Saturday 13 February 2016

Crimean Tatars face new Russian crackdown

Crimean Tatars face new Russian crackdown
Crimean Tatars face new Russian crackdown

Crimea has been swept by a fresh wave of home raids and arrests against Crimean Tatars

World Bulletin / News Desk
Crimean Tatars, a minority Muslim group opposed to Russian annexation, on Friday condemned a new wave of repressions after Russian security forces raided homes and charged four with terrorist offences.
"A new wave of repressions has started in Crimea against Crimean Tatars," the community's governing body, the Mejlis, said in a statement.
Crimean prosecutors said the Russian FSB security service had detained four on suspicion of organising and taking part in the "terrorist" Hizb ut-Tahrir party.
The lawyer representing the detained men, Emil Kurtbedinov, said on Friday that all four men had already been charged with organising or joining a terrorist group, for which they could face up to 20 years in jail.
Hizb ut-Tahrir (Party of Liberation) seeks has been banned in Russia since 2003.
Since annexing Crimea in March 2014, Russia has cracked down on the Crimean Tatars, an indigenous ethnic group that makes up about 15 percent of its population, many of whom oppose Moscow's rule of the peninsula.

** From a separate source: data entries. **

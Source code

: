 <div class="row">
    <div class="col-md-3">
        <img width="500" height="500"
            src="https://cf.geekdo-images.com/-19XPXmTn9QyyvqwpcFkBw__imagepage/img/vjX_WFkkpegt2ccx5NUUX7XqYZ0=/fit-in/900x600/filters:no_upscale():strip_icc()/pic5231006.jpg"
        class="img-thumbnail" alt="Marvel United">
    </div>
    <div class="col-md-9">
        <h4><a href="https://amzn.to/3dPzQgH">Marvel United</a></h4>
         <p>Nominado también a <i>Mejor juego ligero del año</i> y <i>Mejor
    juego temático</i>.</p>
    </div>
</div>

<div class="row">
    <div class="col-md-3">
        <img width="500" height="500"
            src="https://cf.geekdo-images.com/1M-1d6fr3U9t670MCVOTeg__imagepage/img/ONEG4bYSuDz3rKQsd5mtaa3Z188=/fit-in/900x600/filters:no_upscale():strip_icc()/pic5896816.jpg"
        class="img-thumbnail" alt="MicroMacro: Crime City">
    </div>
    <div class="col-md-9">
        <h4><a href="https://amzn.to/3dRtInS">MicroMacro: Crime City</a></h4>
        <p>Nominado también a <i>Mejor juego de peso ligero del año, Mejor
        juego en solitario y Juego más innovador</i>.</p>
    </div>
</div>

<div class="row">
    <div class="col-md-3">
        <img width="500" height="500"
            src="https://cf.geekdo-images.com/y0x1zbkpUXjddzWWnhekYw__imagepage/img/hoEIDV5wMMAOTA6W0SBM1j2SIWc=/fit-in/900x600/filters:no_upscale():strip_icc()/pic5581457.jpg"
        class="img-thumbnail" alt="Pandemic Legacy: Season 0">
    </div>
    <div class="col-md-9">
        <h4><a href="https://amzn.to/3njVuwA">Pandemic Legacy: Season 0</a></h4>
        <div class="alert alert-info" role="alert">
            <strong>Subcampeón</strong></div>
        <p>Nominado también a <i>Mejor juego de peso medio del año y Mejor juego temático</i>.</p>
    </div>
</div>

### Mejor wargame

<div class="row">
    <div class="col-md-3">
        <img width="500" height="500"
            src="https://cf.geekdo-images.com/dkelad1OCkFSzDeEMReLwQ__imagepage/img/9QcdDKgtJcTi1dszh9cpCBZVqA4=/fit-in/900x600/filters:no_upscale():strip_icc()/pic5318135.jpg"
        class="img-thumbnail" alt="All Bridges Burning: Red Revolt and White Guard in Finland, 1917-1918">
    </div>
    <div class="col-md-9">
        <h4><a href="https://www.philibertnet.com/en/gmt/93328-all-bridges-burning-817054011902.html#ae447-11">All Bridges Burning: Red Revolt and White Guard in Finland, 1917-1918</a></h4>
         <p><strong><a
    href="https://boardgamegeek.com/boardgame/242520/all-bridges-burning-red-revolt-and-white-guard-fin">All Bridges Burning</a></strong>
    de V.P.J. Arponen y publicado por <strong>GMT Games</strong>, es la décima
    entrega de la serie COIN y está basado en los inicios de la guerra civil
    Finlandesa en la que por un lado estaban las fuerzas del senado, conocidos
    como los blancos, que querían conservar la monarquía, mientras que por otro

The FSB raided 12 homes, confiscating computers and other electronic devices, a Tatar community leader, Zair Smedlya, said.

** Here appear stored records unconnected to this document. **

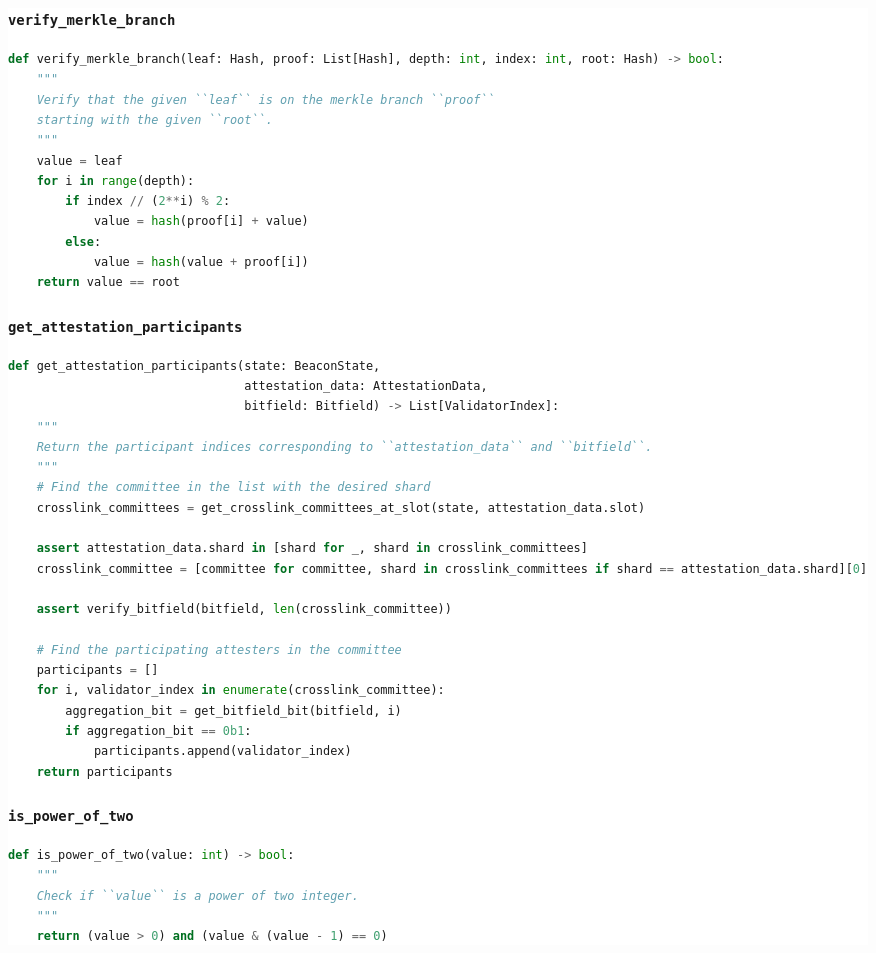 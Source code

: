 ### `verify_merkle_branch`

```python
def verify_merkle_branch(leaf: Hash, proof: List[Hash], depth: int, index: int, root: Hash) -> bool:
    """
    Verify that the given ``leaf`` is on the merkle branch ``proof``
    starting with the given ``root``.
    """
    value = leaf
    for i in range(depth):
        if index // (2**i) % 2:
            value = hash(proof[i] + value)
        else:
            value = hash(value + proof[i])
    return value == root
```

### `get_attestation_participants`

```python
def get_attestation_participants(state: BeaconState,
                                 attestation_data: AttestationData,
                                 bitfield: Bitfield) -> List[ValidatorIndex]:
    """
    Return the participant indices corresponding to ``attestation_data`` and ``bitfield``.
    """
    # Find the committee in the list with the desired shard
    crosslink_committees = get_crosslink_committees_at_slot(state, attestation_data.slot)

    assert attestation_data.shard in [shard for _, shard in crosslink_committees]
    crosslink_committee = [committee for committee, shard in crosslink_committees if shard == attestation_data.shard][0]

    assert verify_bitfield(bitfield, len(crosslink_committee))

    # Find the participating attesters in the committee
    participants = []
    for i, validator_index in enumerate(crosslink_committee):
        aggregation_bit = get_bitfield_bit(bitfield, i)
        if aggregation_bit == 0b1:
            participants.append(validator_index)
    return participants
```

### `is_power_of_two`

```python
def is_power_of_two(value: int) -> bool:
    """
    Check if ``value`` is a power of two integer.
    """
    return (value > 0) and (value & (value - 1) == 0)
```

The sweep took place across the peninsula including around the Black Sea resort towns of Yalta and Alushta.
Security forces detained 12 people for questioning, eight of whom were later released, Smedlya said.

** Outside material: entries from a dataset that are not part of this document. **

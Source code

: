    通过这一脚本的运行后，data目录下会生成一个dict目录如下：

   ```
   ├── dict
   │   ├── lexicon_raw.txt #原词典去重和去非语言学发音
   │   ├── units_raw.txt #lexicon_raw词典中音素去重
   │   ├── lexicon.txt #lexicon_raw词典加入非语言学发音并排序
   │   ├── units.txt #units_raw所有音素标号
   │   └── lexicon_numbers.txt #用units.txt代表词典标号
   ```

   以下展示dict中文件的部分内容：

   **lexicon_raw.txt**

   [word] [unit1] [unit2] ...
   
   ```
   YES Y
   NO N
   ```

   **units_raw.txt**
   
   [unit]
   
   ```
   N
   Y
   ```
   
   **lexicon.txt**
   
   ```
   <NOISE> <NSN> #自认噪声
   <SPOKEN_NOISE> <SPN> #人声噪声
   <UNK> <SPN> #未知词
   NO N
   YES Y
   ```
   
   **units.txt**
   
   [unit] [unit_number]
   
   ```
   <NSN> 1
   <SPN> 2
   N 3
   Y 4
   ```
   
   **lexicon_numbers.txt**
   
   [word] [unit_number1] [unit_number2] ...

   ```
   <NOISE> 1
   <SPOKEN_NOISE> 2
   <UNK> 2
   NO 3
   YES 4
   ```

The search saw security forces break the windows of one house with sleeping children inside, the Mejlis said.
The Ukrainian foreign ministry on Friday condemned "political repression" against the Crimean Tatars, whom it referred to as Ukrainian citizens, and demanded their immediate release.
Crimea's chief prosecutor Natalya Poklonskaya told pro-Kremlin Kryminform news agency that those detained "are not Crimean Tatars, they are a terrorist organisation. We do not divide up people on the basis of their ethnic group." 
Those detained included Emir-Usein Kuku, a member of a rights group that searches for Crimean Tatars who have gone missing on the peninsula since its annexation, Smedlya said.
Also detained was an ethnic Russian who converted to Islam.